Moderated by Deloitte’s Lize Griffith, the session – entitled ‘Asset digitalisation: The impact and opportunities for both asset managers and servicers’ – sought to explore how technology is disrupting the asset management and asset servicing industries. The use of DLT and blockchain, the tokenisation of assets, the need for effective data management solutions as well as the roll-out of AI are creating challenges but also many opportunities for all participants.
The first point HSBC’s Global Head of Digital Assets Strategy John O’Neill made was that these issues are often not technology-driven. “Legislation and regulation are just as important,” he noted before proceeding to outline his vision for asset digitalisation.
To O’Neill, the real benefit of digital assets is the speed and certainty with which you can trade – as long as you also have some form of tokenised money. “It’s all very well having assets on blockchain”, he said “but the underlying promise is that you can get it more rapidly with settlement finality. We’re very comfortable with CBDCs but not crypto or stablecoins.
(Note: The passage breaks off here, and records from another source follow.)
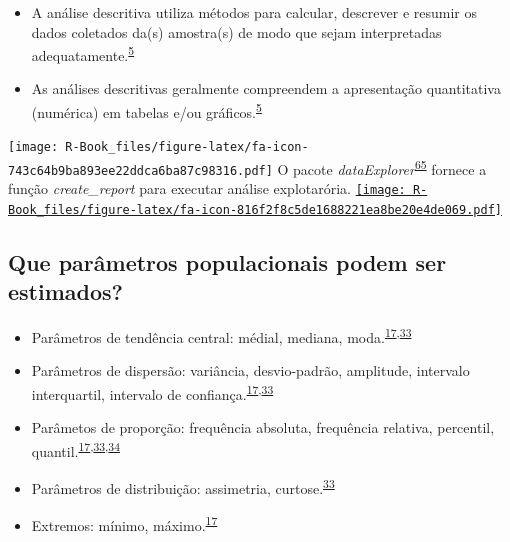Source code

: \documentclass[
]{book}
\begin{document}
\begin{itemize}
\item
  A análise descritiva utiliza métodos para calcular, descrever e resumir os dados coletados da(s) amostra(s) de modo que sejam interpretadas adequatamente.\textsuperscript{\protect\hyperlink{ref-vetter2017}{5}}
\item
  As análises descritivas geralmente compreendem a apresentação quantitativa (numérica) em tabelas e/ou gráficos.\textsuperscript{\protect\hyperlink{ref-vetter2017}{5}}
\end{itemize}

\texttt{[image: R-Book\_files/figure-latex/fa-icon-743c64b9ba893ee22ddca6ba87c98316.pdf]} O pacote \emph{dataExplorer}\textsuperscript{\protect\hyperlink{ref-DataExplorer}{65}} fornece a função \emph{create\_report} para executar análise explotarória. \href{https://cran.r-project.org/web/packages/DataExplorer/index.html}{\texttt{[image: R-Book\_files/figure-latex/fa-icon-816f2f8c5de1688221ea8be20e4de069.pdf]}}

\hypertarget{que-paruxe2metros-populacionais-podem-ser-estimados}{%
\subsection{Que parâmetros populacionais podem ser estimados?}\label{que-paruxe2metros-populacionais-podem-ser-estimados}}

\begin{itemize}
\item
  Parâmetros de tendência central: médial, mediana, moda.\textsuperscript{\protect\hyperlink{ref-Ali2016}{17},\protect\hyperlink{ref-kanji2006}{33}}
\item
  Parâmetros de dispersão: variância, desvio-padrão, amplitude, intervalo interquartil, intervalo de confiança.\textsuperscript{\protect\hyperlink{ref-Ali2016}{17},\protect\hyperlink{ref-kanji2006}{33}}
\item
  Parâmetos de proporção: frequência absoluta, frequência relativa, percentil, quantil.\textsuperscript{\protect\hyperlink{ref-Ali2016}{17},\protect\hyperlink{ref-kanji2006}{33},\protect\hyperlink{ref-Altman1994}{34}}
\item
  Parâmetros de distribuição: assimetria, curtose.\textsuperscript{\protect\hyperlink{ref-kanji2006}{33}}
\item
  Extremos: mínimo, máximo.\textsuperscript{\protect\hyperlink{ref-Ali2016}{17}}
\end{itemize}
\end{document}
We tokenise commercial bank money instead.”
According to Martin Hargreaves, our Chief Product Officer, although Project Rosalind looked at retail uses cases for a digital pound, that’s far from the only way in which digital currency could be used. “We also see a lot of demand for systems that use commercial bank tokenised money,” he said.
O’Neill concurred and returned to what he sees as the key benefit of tokenised money: faster settlement. “The potential is to speed up markets in a safe manner,” he said. “Settlement inefficiencies are rife. More rapid settlement means profound change in terms of counterparties and liquidity.”
Martin confirmed that many financial institutions are aware of the opportunity but struggling with their strategy. For him, the momentum will be unleashed once the various experiments start to interoperate. “We see some live CBDCs, some tokenised deposits; those will start to connect and that will change the payments landscape,” Martin said.
“I agree with Martin, this is about efficiency,” concluded O’Neill. “The other element is liquidity. That’s what will change the structure of markets.”